__TASK REQUIREMENTS__. What you return should be the lines of the data containing "probability", each in full.

··· PROVIDED ENTRIES ···

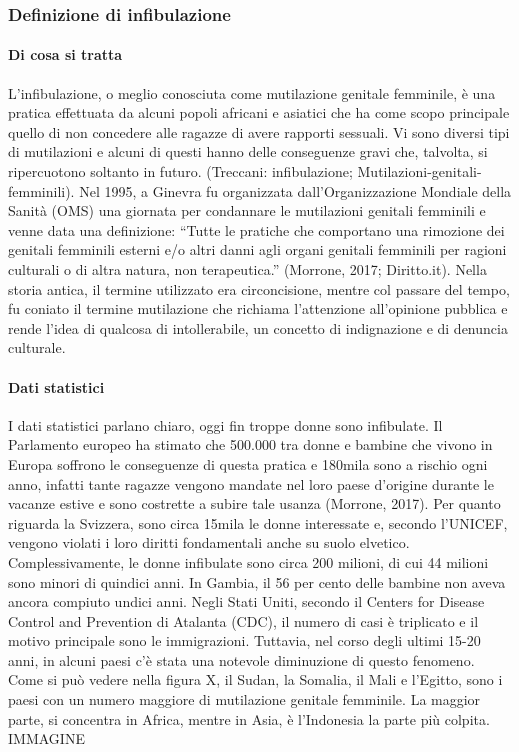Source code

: \subsubsection{Definizione di infibulazione}
\paragraph{Di cosa si tratta}


L’infibulazione, o meglio conosciuta come mutilazione genitale femminile, è una pratica effettuata da alcuni popoli africani e asiatici che ha come scopo principale quello di non concedere alle ragazze di avere rapporti sessuali. Vi sono diversi tipi di mutilazioni e alcuni di questi hanno delle conseguenze gravi che, talvolta, si ripercuotono soltanto in futuro. (Treccani: infibulazione; Mutilazioni-genitali-femminili). Nel 1995, a Ginevra fu organizzata dall’Organizzazione Mondiale della Sanità (OMS) una giornata per condannare le mutilazioni genitali femminili e venne data una definizione: “Tutte le pratiche che comportano una rimozione dei genitali femminili esterni e/o altri danni agli organi genitali femminili per ragioni culturali o di altra natura, non terapeutica.” (Morrone, 2017; Diritto.it). Nella storia antica, il termine utilizzato era circoncisione, mentre col passare del tempo, fu coniato il termine mutilazione che richiama l’attenzione all’opinione pubblica e rende l’idea di qualcosa di intollerabile, un concetto di indignazione e di denuncia culturale.


\paragraph{Dati statistici}
I dati statistici parlano chiaro, oggi fin troppe donne sono infibulate. Il Parlamento europeo ha stimato che 500.000 tra donne e bambine che vivono in Europa soffrono le conseguenze di questa pratica e 180mila sono a rischio ogni anno, infatti tante ragazze vengono mandate nel loro paese d’origine durante le vacanze estive e sono costrette a subire tale usanza (Morrone, 2017). Per quanto riguarda la Svizzera, sono circa 15mila le donne interessate e, secondo l’UNICEF, vengono violati i loro diritti fondamentali anche su suolo elvetico. Complessivamente, le donne infibulate sono circa 200 milioni, di cui 44 milioni sono minori di quindici anni. In Gambia, il 56 per cento delle bambine non aveva ancora compiuto undici anni. Negli Stati Uniti, secondo il Centers for Disease Control and Prevention di Atalanta (CDC), il numero di casi è triplicato e il motivo principale sono le immigrazioni. Tuttavia, nel corso degli ultimi 15-20 anni, in alcuni paesi c’è stata una notevole diminuzione di questo fenomeno. Come si può vedere nella figura X, il Sudan, la Somalia, il Mali e l’Egitto, sono i paesi con un numero maggiore di mutilazione genitale femminile. La maggior parte, si concentra in Africa, mentre in Asia, è l’Indonesia la parte più colpita. 
IMMAGINE

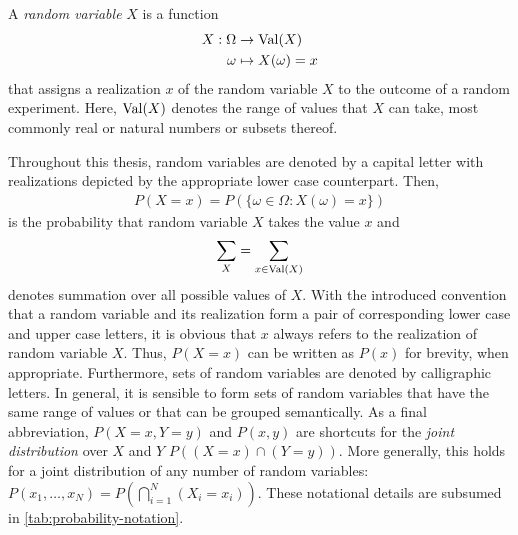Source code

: \begin{mydef}
    \label{def:random-var}
    A \emph{random variable} $X$ is a function
    \begin{align}
        \label{eq:random-var}
        X:\Omega &\to \operatorname{Val}(X) \\
        \omega &\mapsto X(\omega) = x
    \end{align}
    that assigns a realization $x$ of the random variable $X$ to the outcome of a random
    experiment. Here, $\operatorname{Val}(X)$ denotes the range of values that
    $X$ can take, most commonly real or natural numbers or subsets thereof.
\end{mydef}
Throughout this thesis, random variables are denoted by a capital letter with realizations depicted
by the appropriate lower case counterpart.
Then, 
\begin{align}
    P(X=x)=P\left(\{\omega \in \Omega : X(\omega) = x\}\right)
\end{align}
is the probability that random variable $X$ takes the value $x$ and
\begin{align}
    \sum_{X} = \sum_{x \in \operatorname{Val}(X)}
\end{align}
denotes summation over all possible values of $X$. With the introduced convention that a random
variable and its realization form a pair of corresponding lower case and upper case letters, it is
obvious that $x$ always refers to the realization of random variable $X$. Thus, $P(X=x)$ can be
written as $P(x)$ for brevity, when appropriate. Furthermore, sets of random variables are denoted
by calligraphic letters. In general, it is sensible to form sets of random variables that have the
same range of values or that can be grouped semantically. As a final abbreviation, $P(X=x,Y=y)$ and
$P(x,y)$ are shortcuts for the \emph{joint distribution} over $X$ and $Y$ $P\left((X=x) \cap
    (Y=y)\right)$. More generally, this holds for a joint distribution of any number of random
variables: $P(x_1,\hdots,x_N) = P\left(\bigcap_{i=1}^N(X_i=x_i)\right)$. These notational details
are subsumed in \cref{tab:probability-notation}.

···

__RESPONSE__.
is the probability that random variable $X$ takes the value $x$ and
are subsumed in \cref{tab:probability-notation}.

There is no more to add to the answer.